Copy every line from the records below that holds the word "google".

[Collected data]
⁂
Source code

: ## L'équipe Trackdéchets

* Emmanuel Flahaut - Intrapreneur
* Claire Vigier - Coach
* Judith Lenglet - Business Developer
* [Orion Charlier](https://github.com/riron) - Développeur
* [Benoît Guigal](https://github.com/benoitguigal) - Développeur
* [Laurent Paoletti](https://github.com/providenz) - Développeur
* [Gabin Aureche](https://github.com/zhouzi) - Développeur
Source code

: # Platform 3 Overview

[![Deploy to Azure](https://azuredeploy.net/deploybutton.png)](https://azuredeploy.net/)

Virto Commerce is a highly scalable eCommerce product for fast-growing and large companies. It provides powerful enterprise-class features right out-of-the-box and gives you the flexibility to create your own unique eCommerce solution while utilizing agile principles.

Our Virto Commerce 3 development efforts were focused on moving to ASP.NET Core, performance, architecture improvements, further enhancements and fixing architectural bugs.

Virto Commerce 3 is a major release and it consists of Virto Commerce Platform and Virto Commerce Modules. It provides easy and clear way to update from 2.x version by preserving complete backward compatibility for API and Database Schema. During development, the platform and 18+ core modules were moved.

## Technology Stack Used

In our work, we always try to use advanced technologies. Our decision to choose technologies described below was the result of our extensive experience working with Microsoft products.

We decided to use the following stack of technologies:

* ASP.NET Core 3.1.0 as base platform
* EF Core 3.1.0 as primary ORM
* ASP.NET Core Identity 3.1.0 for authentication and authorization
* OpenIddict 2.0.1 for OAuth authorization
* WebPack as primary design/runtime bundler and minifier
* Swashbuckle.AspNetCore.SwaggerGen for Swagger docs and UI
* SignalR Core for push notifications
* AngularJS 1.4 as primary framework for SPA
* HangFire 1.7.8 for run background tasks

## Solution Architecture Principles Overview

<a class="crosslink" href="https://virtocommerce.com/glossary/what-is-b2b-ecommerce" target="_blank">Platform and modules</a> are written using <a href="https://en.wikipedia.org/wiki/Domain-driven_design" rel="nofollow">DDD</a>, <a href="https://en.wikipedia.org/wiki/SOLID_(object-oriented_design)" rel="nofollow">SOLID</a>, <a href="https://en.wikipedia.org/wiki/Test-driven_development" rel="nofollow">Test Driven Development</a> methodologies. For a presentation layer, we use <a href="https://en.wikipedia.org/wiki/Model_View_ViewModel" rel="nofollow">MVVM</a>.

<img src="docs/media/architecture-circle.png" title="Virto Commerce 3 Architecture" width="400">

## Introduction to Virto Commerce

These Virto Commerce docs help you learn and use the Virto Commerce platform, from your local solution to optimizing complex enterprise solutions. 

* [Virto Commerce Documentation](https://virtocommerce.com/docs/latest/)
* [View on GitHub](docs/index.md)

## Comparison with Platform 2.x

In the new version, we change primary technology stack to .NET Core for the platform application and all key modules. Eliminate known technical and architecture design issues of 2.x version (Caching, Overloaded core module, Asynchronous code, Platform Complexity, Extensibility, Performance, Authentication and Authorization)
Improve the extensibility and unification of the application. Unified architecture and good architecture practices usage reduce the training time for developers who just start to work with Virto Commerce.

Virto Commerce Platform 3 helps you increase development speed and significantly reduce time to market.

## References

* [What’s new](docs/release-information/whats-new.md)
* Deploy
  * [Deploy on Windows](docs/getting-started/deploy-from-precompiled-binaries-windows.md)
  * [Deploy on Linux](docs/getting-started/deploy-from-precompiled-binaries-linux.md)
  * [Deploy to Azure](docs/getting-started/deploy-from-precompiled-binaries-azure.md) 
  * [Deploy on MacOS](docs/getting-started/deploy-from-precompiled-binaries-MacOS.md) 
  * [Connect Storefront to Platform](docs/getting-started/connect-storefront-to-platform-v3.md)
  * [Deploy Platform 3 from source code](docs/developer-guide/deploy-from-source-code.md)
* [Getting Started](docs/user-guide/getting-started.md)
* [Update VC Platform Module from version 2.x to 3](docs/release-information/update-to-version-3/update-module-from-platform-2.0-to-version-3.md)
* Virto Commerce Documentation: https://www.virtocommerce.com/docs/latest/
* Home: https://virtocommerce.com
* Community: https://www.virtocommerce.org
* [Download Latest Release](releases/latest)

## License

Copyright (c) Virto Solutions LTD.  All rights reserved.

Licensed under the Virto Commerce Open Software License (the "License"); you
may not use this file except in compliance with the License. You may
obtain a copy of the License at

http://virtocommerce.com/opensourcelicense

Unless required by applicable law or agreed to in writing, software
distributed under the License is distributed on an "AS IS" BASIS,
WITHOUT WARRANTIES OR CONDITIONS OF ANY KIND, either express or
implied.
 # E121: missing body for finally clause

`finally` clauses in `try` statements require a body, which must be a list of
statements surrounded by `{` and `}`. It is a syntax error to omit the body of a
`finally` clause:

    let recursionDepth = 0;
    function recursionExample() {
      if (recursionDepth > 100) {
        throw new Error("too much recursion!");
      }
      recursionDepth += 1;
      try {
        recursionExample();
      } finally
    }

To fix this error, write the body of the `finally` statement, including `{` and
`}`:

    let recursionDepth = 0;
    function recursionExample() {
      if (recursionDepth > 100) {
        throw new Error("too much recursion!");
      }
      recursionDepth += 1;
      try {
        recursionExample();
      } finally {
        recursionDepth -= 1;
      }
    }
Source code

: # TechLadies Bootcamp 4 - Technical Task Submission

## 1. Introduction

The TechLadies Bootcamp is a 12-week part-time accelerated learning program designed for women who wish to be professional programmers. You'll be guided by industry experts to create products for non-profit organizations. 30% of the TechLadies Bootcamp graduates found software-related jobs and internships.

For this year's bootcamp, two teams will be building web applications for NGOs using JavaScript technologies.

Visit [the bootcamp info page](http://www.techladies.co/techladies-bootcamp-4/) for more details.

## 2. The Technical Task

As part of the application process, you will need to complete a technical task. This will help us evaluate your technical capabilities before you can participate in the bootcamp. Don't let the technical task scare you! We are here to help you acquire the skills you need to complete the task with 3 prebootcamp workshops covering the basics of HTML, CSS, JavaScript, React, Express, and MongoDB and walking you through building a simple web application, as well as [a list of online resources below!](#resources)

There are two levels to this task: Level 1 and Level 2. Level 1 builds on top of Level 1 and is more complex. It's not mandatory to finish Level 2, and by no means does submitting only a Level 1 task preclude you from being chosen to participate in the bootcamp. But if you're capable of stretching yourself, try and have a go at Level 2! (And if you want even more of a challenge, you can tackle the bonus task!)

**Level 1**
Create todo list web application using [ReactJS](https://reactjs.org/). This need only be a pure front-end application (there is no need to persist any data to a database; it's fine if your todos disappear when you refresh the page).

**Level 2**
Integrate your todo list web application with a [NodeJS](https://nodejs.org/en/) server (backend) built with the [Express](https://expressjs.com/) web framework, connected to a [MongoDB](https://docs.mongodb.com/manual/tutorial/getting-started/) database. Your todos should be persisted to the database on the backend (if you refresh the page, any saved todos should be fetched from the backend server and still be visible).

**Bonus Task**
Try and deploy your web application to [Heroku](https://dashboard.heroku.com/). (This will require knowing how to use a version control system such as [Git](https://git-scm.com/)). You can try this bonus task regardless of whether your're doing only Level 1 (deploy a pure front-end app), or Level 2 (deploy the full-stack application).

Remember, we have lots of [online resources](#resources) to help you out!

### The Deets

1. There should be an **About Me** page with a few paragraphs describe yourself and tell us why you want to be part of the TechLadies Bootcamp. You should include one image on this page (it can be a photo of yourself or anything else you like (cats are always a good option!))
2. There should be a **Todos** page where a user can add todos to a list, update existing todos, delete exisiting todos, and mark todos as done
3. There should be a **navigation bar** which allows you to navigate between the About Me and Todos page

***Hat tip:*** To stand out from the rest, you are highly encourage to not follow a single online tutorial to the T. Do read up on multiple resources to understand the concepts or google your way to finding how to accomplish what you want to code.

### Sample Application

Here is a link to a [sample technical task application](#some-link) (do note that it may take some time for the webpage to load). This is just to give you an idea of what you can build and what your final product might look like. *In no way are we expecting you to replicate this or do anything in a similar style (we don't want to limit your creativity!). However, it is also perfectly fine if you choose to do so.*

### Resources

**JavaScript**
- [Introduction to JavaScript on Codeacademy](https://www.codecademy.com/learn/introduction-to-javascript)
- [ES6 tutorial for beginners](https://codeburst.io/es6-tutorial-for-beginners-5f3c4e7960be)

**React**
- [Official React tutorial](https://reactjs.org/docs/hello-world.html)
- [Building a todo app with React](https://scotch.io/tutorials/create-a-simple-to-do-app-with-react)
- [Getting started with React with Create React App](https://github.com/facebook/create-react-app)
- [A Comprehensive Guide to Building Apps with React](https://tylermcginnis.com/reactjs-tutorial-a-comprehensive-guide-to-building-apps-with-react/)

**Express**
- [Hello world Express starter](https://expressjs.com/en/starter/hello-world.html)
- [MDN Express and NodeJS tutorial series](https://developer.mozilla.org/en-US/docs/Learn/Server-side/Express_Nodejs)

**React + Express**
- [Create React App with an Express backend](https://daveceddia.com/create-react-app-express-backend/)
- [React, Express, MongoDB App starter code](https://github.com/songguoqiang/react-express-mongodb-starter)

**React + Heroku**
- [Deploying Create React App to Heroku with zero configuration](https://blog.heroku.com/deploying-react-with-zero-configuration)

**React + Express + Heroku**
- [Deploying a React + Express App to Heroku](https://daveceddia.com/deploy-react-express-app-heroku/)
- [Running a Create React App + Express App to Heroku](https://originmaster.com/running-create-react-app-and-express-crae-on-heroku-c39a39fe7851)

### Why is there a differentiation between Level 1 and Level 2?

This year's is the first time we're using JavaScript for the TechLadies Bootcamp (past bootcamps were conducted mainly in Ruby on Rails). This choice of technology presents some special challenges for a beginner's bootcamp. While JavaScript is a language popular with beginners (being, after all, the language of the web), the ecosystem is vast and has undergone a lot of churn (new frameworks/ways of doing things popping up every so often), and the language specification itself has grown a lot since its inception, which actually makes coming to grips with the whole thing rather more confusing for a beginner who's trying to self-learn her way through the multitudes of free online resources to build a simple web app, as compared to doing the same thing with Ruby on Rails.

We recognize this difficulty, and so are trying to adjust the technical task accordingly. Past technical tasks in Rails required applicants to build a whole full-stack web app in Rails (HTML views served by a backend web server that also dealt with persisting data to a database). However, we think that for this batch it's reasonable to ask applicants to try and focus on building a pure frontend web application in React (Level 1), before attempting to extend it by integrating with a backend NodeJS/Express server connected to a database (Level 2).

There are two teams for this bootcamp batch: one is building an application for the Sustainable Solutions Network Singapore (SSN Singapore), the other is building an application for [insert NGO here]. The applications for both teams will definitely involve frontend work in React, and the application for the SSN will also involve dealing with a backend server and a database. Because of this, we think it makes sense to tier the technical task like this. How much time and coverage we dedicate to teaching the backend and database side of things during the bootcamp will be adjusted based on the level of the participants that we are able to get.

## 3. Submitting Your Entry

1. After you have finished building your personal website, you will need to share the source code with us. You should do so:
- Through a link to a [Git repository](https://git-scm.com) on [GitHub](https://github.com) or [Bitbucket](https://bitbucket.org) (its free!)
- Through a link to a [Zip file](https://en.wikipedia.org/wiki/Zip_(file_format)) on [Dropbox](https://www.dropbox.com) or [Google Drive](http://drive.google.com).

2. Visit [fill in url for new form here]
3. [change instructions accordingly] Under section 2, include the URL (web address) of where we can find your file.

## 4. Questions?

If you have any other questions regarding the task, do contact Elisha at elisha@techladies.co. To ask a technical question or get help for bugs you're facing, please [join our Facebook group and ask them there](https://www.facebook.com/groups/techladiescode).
⁂
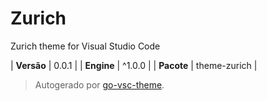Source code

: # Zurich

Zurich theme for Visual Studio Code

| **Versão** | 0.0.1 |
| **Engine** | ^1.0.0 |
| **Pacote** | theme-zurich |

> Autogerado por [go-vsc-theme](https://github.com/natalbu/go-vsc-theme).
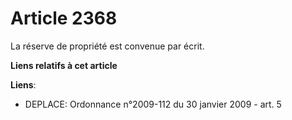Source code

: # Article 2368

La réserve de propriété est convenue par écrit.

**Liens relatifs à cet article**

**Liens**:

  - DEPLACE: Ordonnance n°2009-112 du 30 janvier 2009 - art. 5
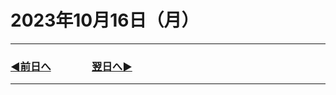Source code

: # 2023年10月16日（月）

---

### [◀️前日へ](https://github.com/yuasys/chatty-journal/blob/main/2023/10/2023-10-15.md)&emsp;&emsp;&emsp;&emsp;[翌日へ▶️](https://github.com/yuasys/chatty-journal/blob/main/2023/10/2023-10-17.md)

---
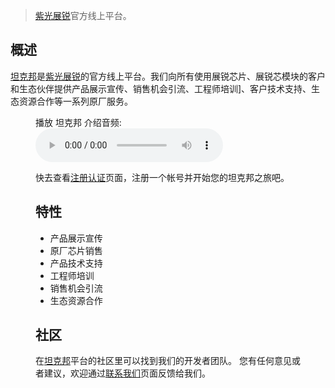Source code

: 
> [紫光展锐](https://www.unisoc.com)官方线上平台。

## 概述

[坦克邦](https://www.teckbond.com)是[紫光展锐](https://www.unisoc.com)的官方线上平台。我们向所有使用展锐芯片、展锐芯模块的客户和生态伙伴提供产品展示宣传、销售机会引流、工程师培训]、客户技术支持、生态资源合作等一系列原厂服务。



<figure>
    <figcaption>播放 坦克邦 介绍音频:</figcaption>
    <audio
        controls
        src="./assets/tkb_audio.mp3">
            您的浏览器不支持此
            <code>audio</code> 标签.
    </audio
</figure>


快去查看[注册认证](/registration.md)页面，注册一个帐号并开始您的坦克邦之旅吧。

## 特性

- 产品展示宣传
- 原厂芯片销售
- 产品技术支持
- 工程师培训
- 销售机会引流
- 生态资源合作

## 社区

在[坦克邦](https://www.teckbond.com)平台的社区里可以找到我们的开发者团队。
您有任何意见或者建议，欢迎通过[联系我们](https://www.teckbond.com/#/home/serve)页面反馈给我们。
⁂
Result below ::
***Hat tip:*** To stand out from the rest, you are highly encourage to not follow a single online tutorial to the T. Do read up on multiple resources to understand the concepts or google your way to finding how to accomplish what you want to code.
- Through a link to a [Zip file](https://en.wikipedia.org/wiki/Zip_(file_format)) on [Dropbox](https://www.dropbox.com) or [Google Drive](http://drive.google.com).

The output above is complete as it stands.